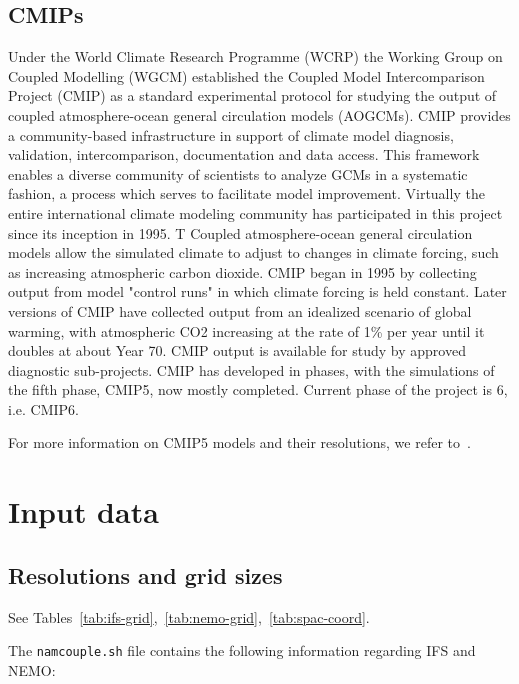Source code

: \subsection{CMIPs}
Under the World Climate Research Programme (WCRP) the Working Group on Coupled Modelling (WGCM) established the Coupled Model Intercomparison Project (CMIP) as a standard experimental protocol for studying the output of coupled atmosphere-ocean general circulation models (AOGCMs). CMIP provides a community-based infrastructure in support of climate model diagnosis, validation, intercomparison, documentation and data access. This framework enables a diverse community of scientists to analyze GCMs in a systematic fashion, a process which serves to facilitate model improvement. Virtually the entire international climate modeling community has participated in this project since its inception in 1995. T
Coupled atmosphere-ocean general circulation models allow the simulated climate to adjust to changes in climate forcing, such as increasing atmospheric carbon dioxide. CMIP began in 1995 by collecting output from model "control runs" in which climate forcing is held constant. Later versions of CMIP have collected output from an idealized scenario of global warming, with atmospheric CO2 increasing at the rate of 1\% per year until it doubles at about Year 70. CMIP output is available for study by approved diagnostic sub-projects. 
CMIP has developed in phases, with the simulations of the fifth phase, CMIP5, now mostly completed. Current phase of the project is 6, i.e. CMIP6. 

For more information on CMIP5 models and their resolutions, we refer to~\cite{cmip5}.

\section{Input data}

\subsection{Resolutions and grid sizes}
See Tables~\ref{tab:ifs-grid},~\ref{tab:nemo-grid},~\ref{tab:spac-coord}.


The \texttt{namcouple.sh} file contains the following information regarding IFS and NEMO:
◆ ◆ ◆ ◆ ◆
- [Problem]: The response consists of the data above printed line for line, with no pictures.

- [Answer to the exercise]:
Source code

: \subsection{CMIPs}
Under the World Climate Research Programme (WCRP) the Working Group on Coupled Modelling (WGCM) established the Coupled Model Intercomparison Project (CMIP) as a standard experimental protocol for studying the output of coupled atmosphere-ocean general circulation models (AOGCMs). CMIP provides a community-based infrastructure in support of climate model diagnosis, validation, intercomparison, documentation and data access. This framework enables a diverse community of scientists to analyze GCMs in a systematic fashion, a process which serves to facilitate model improvement. Virtually the entire international climate modeling community has participated in this project since its inception in 1995. T
Coupled atmosphere-ocean general circulation models allow the simulated climate to adjust to changes in climate forcing, such as increasing atmospheric carbon dioxide. CMIP began in 1995 by collecting output from model "control runs" in which climate forcing is held constant. Later versions of CMIP have collected output from an idealized scenario of global warming, with atmospheric CO2 increasing at the rate of 1\% per year until it doubles at about Year 70. CMIP output is available for study by approved diagnostic sub-projects. 
CMIP has developed in phases, with the simulations of the fifth phase, CMIP5, now mostly completed. Current phase of the project is 6, i.e. CMIP6. 

For more information on CMIP5 models and their resolutions, we refer to~\cite{cmip5}.

\section{Input data}

\subsection{Resolutions and grid sizes}
See Tables~\ref{tab:ifs-grid},~\ref{tab:nemo-grid},~\ref{tab:spac-coord}.


The \texttt{namcouple.sh} file contains the following information regarding IFS and NEMO:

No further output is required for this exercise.